## Task statement
Set down each entry exactly as given; pictures should not appear in the copy.

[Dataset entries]
:::::

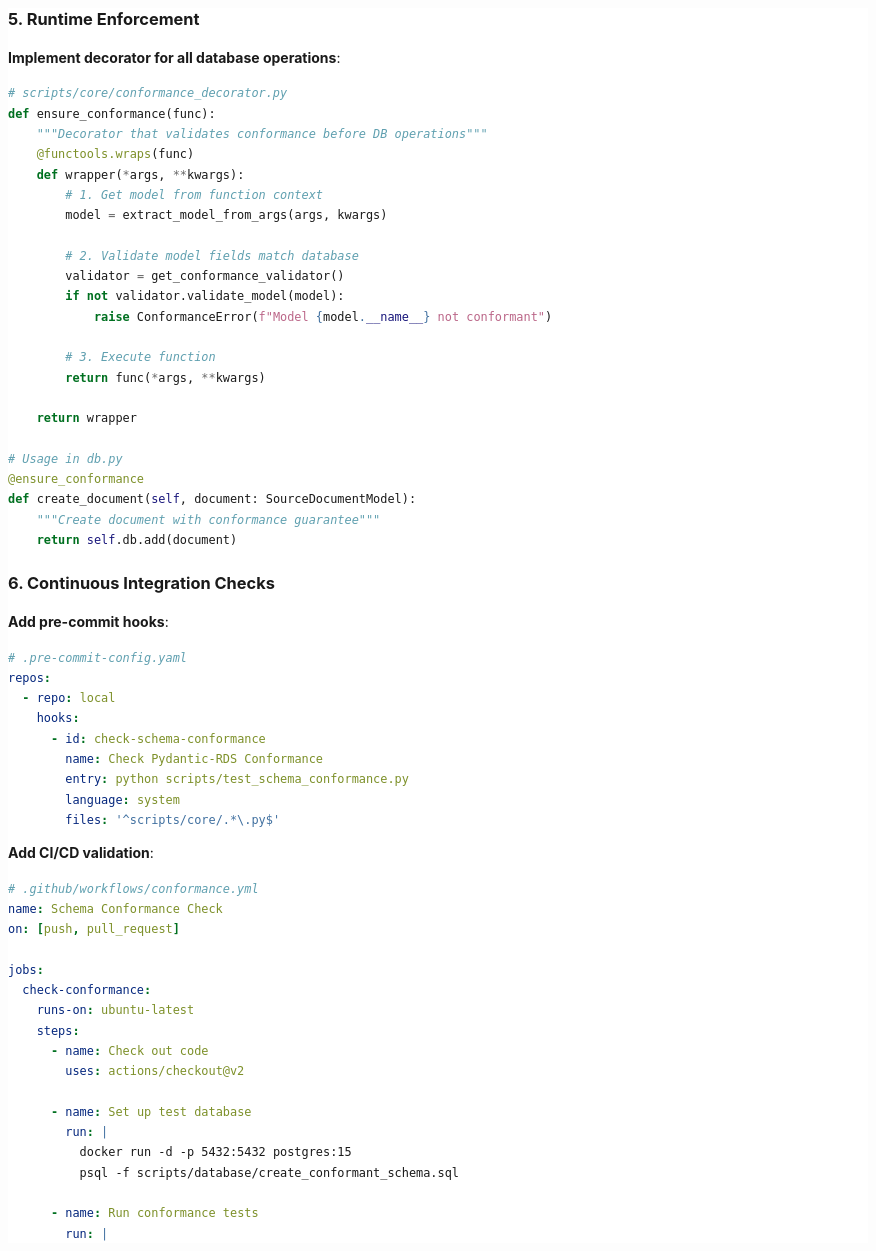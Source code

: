 ### 5. Runtime Enforcement

**Implement decorator for all database operations**:

```python
# scripts/core/conformance_decorator.py
def ensure_conformance(func):
    """Decorator that validates conformance before DB operations"""
    @functools.wraps(func)
    def wrapper(*args, **kwargs):
        # 1. Get model from function context
        model = extract_model_from_args(args, kwargs)
        
        # 2. Validate model fields match database
        validator = get_conformance_validator()
        if not validator.validate_model(model):
            raise ConformanceError(f"Model {model.__name__} not conformant")
        
        # 3. Execute function
        return func(*args, **kwargs)
    
    return wrapper

# Usage in db.py
@ensure_conformance
def create_document(self, document: SourceDocumentModel):
    """Create document with conformance guarantee"""
    return self.db.add(document)
```

### 6. Continuous Integration Checks

**Add pre-commit hooks**:
```yaml
# .pre-commit-config.yaml
repos:
  - repo: local
    hooks:
      - id: check-schema-conformance
        name: Check Pydantic-RDS Conformance
        entry: python scripts/test_schema_conformance.py
        language: system
        files: '^scripts/core/.*\.py$'
```

**Add CI/CD validation**:
```yaml
# .github/workflows/conformance.yml
name: Schema Conformance Check
on: [push, pull_request]

jobs:
  check-conformance:
    runs-on: ubuntu-latest
    steps:
      - name: Check out code
        uses: actions/checkout@v2
      
      - name: Set up test database
        run: |
          docker run -d -p 5432:5432 postgres:15
          psql -f scripts/database/create_conformant_schema.sql
      
      - name: Run conformance tests
        run: |
```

:::::

## Completed task
Source code

: ### 5. Runtime Enforcement

**Implement decorator for all database operations**:

```python
# scripts/core/conformance_decorator.py
def ensure_conformance(func):
    """Decorator that validates conformance before DB operations"""
    @functools.wraps(func)
    def wrapper(*args, **kwargs):
        # 1. Get model from function context
        model = extract_model_from_args(args, kwargs)
        
        # 2. Validate model fields match database
        validator = get_conformance_validator()
        if not validator.validate_model(model):
            raise ConformanceError(f"Model {model.__name__} not conformant")
        
        # 3. Execute function
        return func(*args, **kwargs)
    
    return wrapper

# Usage in db.py
@ensure_conformance
def create_document(self, document: SourceDocumentModel):
    """Create document with conformance guarantee"""
    return self.db.add(document)
```

### 6. Continuous Integration Checks

**Add pre-commit hooks**:
```yaml
# .pre-commit-config.yaml
repos:
  - repo: local
    hooks:
      - id: check-schema-conformance
        name: Check Pydantic-RDS Conformance
        entry: python scripts/test_schema_conformance.py
        language: system
        files: '^scripts/core/.*\.py$'
```

**Add CI/CD validation**:
```yaml
# .github/workflows/conformance.yml
name: Schema Conformance Check
on: [push, pull_request]

jobs:
  check-conformance:
    runs-on: ubuntu-latest
    steps:
      - name: Check out code
        uses: actions/checkout@v2
      
      - name: Set up test database
        run: |
          docker run -d -p 5432:5432 postgres:15
          psql -f scripts/database/create_conformant_schema.sql
      
      - name: Run conformance tests
        run: |
```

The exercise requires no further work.